Chapter 4 - Cuti Sejenak [Part-4]

7 1 2
                                    

Kapten Lumine dan Fristi masing-masing membawa sebuah kotak kardus.

Pintu gerbong kereta terbuka. Penumpang berjejal di dalam. Tidak ada tanda-tanda orang mau turun. Ruang kosong hanya berupa tempat berdiri untuk satu dua orang dekat pintu.

"Perhatian!"

Perkataan tegas seseorang membuat Kapten dan Fristi berhenti. Keduanya menoleh.

Tiga lelaki berseragam standar angkatan antariksa aliansi mendekat. Pria di tengah adalah seorang kapten kalau melihat ornamen pangkatnya. Kapten kapal fregat.

"Selamat pagi," ucap si Kapten bersama sepasang anak buahnya menghormat singkat sembari menyerobot satu-satunya tempat tersisa.

"Selamat pagi, Pak." Balas Kapten dan Fristi kompak.

Kapten Lumine dan Fristi sigap meneggakkan postur badan ketika pandangan mereka bersambung dengan ketiga personel. Pasrah. Bagaimanapun, sebagai subordinat, keduanya mesti mengalah.

Pintu gerbong kembali menutup. Kereta bergerak menyusuri rel. Meninggalkan Kapten dan Fristi.

"Kau pikir mereka bisa mendengar kita sekarang?" tanya Kapten meletakkan kotak kardus ke lantai peron.

"Tidak mungkin, Kapten Lumi. Bahkan kalau mereka punya pendengaran super." Fristi tersenyum mengamati ekor kereta yang sudah tidak terlihat dalam relung pandang.

Kapten mendengkus. "Padahal pangkat kita tidak beda jauh. Bayangkan kalau orang-orang seperti mereka sampai jadi admiral armada. Mungkin seluruh penumpang di sepanjang gerbong akan disuruh keluar."

"Kita tidak tahu, Kapten. Mungkin mereka ada urusan penting."

"Misalnya?"

"Mules, barangkali? Raut muka ketiganya tadi mengatakan demikian."

Kapten tersenyum. "Ya, pemikiran bagus, Fristi."

"Anda tidak ikut sakit perut, kan?"

"Tidak."

"Kalau begitu, kita tunggu saja kereta selanjutnya."

"Ayuandaye etta ettu," ucap Kapten.

Fristi paham, tidak berkomentar mendengar ungkapan jadul Kapten Lumi.

Lima menit berlalu. Kapten dan Fristi telah berada di dalam kereta cepat. Kali ini mereka kebagian tempat duduk. Tak berdesakan karena gerbong lumayan kosong.

"Kesabaran membuahkan hasil. Rasakan mereka betiga tadi mesti berdiri entah sampai berapa stasiun pemberhentian." Kapten menyandarkan pulas punggung dan kepalanya.

Melihat pencahayaan artifisial kini menerangi seisi gerbong setelah kereta melewati terowongan dan barisan gedung, Fristi lantas membuka penutup kotak di pangkuannya.

Kapten Lumine mengikuti. "Aku masih tidak percaya orang-orang membayar untuk ini?"

"Tentu, Kapten.
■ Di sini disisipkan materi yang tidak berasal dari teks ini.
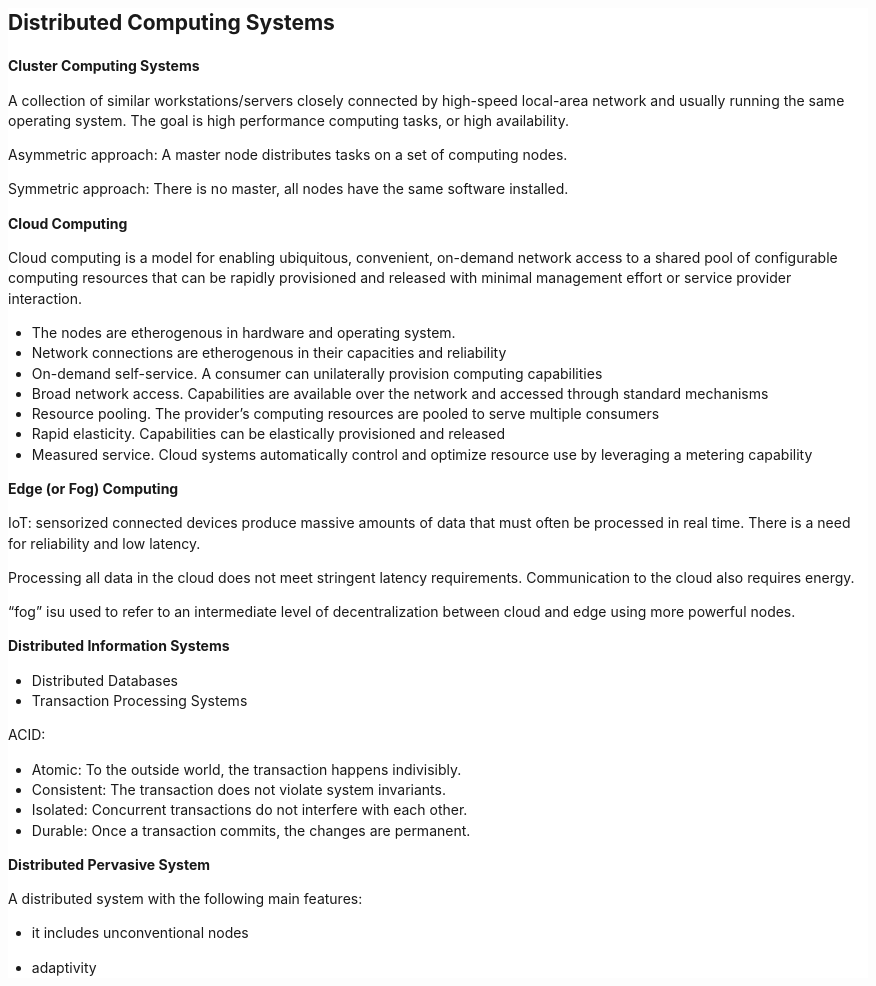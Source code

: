 ## Distributed Computing Systems

**Cluster Computing Systems**

A collection of similar workstations/servers closely connected by high-speed local-area network and usually running the same operating system. The goal is high performance computing tasks, or high availability.

Asymmetric approach: A master node distributes tasks on a set of computing nodes.

Symmetric approach: There is no master, all nodes have the same software installed.

**Cloud Computing**

Cloud computing is a model for enabling ubiquitous, convenient, on-demand network access to a shared pool of configurable computing resources that can be rapidly provisioned and released with minimal management effort or service provider interaction.

- The nodes are etherogenous in hardware and operating system.
- Network connections are etherogenous in their capacities and
reliability
- On-demand self-service. A consumer can unilaterally provision computing capabilities
- Broad network access. Capabilities are available over the network and accessed through standard mechanisms
- Resource pooling. The provider’s computing resources are pooled to serve multiple consumers
- Rapid elasticity. Capabilities can be elastically provisioned and released
- Measured service. Cloud systems automatically control and optimize resource use by leveraging a metering capability

**Edge (or Fog) Computing**

IoT: sensorized connected devices produce massive amounts of data that must often be processed in real time. There is a need for reliability and low latency.

Processing all data in the cloud does not meet stringent latency requirements. Communication to the cloud also requires energy.

“fog” isu used to refer to an intermediate level of decentralization between cloud and edge using more powerful nodes.

**Distributed Information Systems**

- Distributed Databases
- Transaction Processing Systems

ACID:

- Atomic: To the outside world, the transaction happens indivisibly.
- Consistent: The transaction does not violate system invariants.
- Isolated: Concurrent transactions do not interfere with each other.
- Durable: Once a transaction commits, the changes are permanent.

**Distributed Pervasive System**

A distributed system with the following main features:

- it includes unconventional nodes

- adaptivity
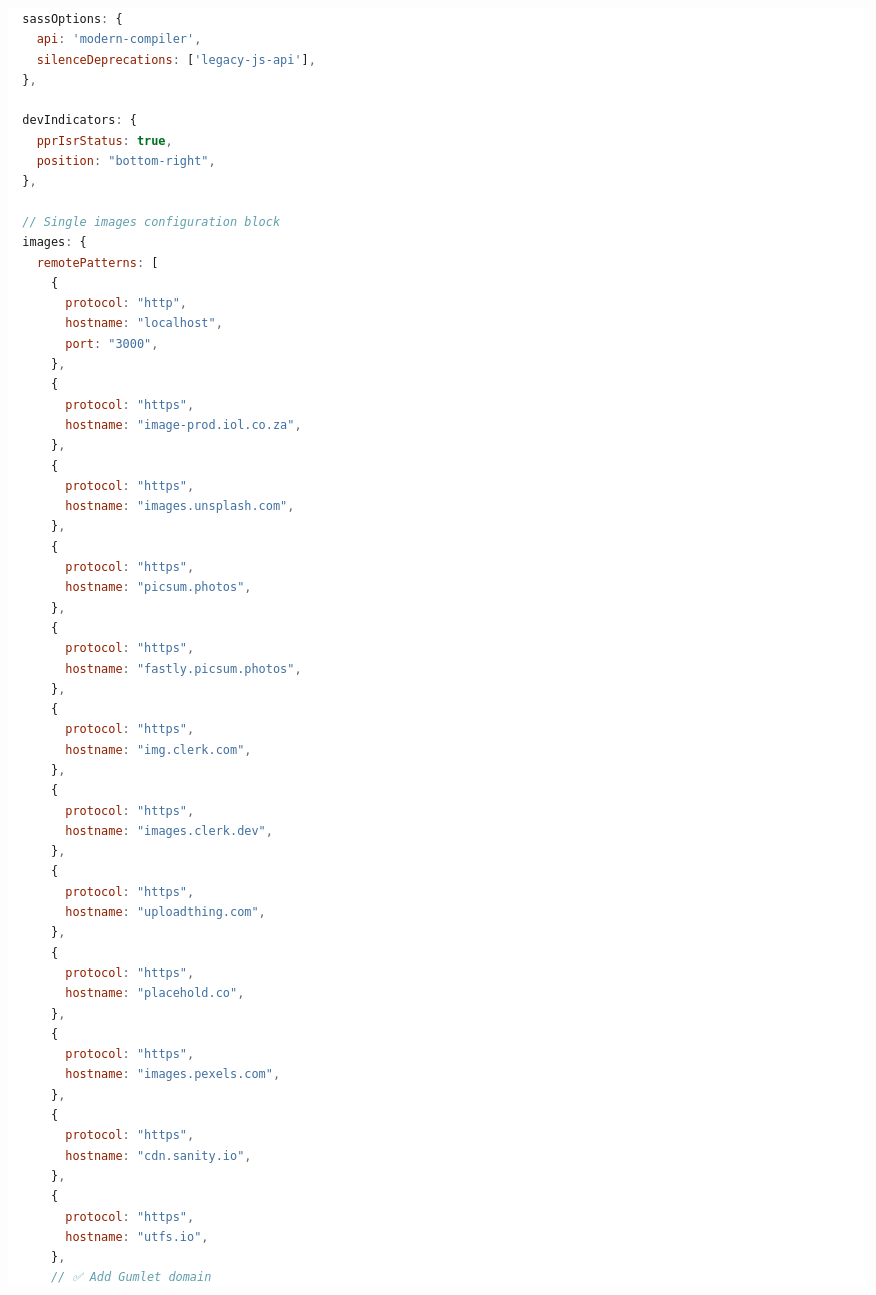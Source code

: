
 ```javascript:next.config.js
  sassOptions: {
    api: 'modern-compiler',
    silenceDeprecations: ['legacy-js-api'],
  },

  devIndicators: {
    pprIsrStatus: true,
    position: "bottom-right",
  },

  // Single images configuration block
  images: {
    remotePatterns: [
      {
        protocol: "http",
        hostname: "localhost",
        port: "3000",
      },
      {
        protocol: "https",
        hostname: "image-prod.iol.co.za",
      },
      {
        protocol: "https",
        hostname: "images.unsplash.com",
      },
      {
        protocol: "https",
        hostname: "picsum.photos",
      },
      {
        protocol: "https",
        hostname: "fastly.picsum.photos",
      },
      {
        protocol: "https",
        hostname: "img.clerk.com",
      },
      {
        protocol: "https",
        hostname: "images.clerk.dev",
      },
      {
        protocol: "https",
        hostname: "uploadthing.com",
      },
      {
        protocol: "https",
        hostname: "placehold.co",
      },
      {
        protocol: "https",
        hostname: "images.pexels.com",
      },
      {
        protocol: "https",
        hostname: "cdn.sanity.io",
      },
      {
        protocol: "https",
        hostname: "utfs.io",
      },
      // ✅ Add Gumlet domain
```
Kenapa anda pikir saya menjadi seorang pembudidaya berserftifikat?"

"Aku pikir kau hanya butuh uang lebih untuk memperbarui perangkat." Kapten melirik Fristi.

"Ah. Iya, itu salah satunya."

"Tetap saja menurutku ini adalah sebuah penipuan." Kapten terus memasang muka datarnya. "Kalau aku, lebih baik beli imitasi. Siapa juga yang akan sadar?"

"Artinya, anda termasuk golongan manusia lemah yang tidak bisa melihat dan menghargai keindahannya."

Kapten Lumine menaikkan sebelah pipi. "Kata seseorang yang tangannya bisa dibongkar pasang."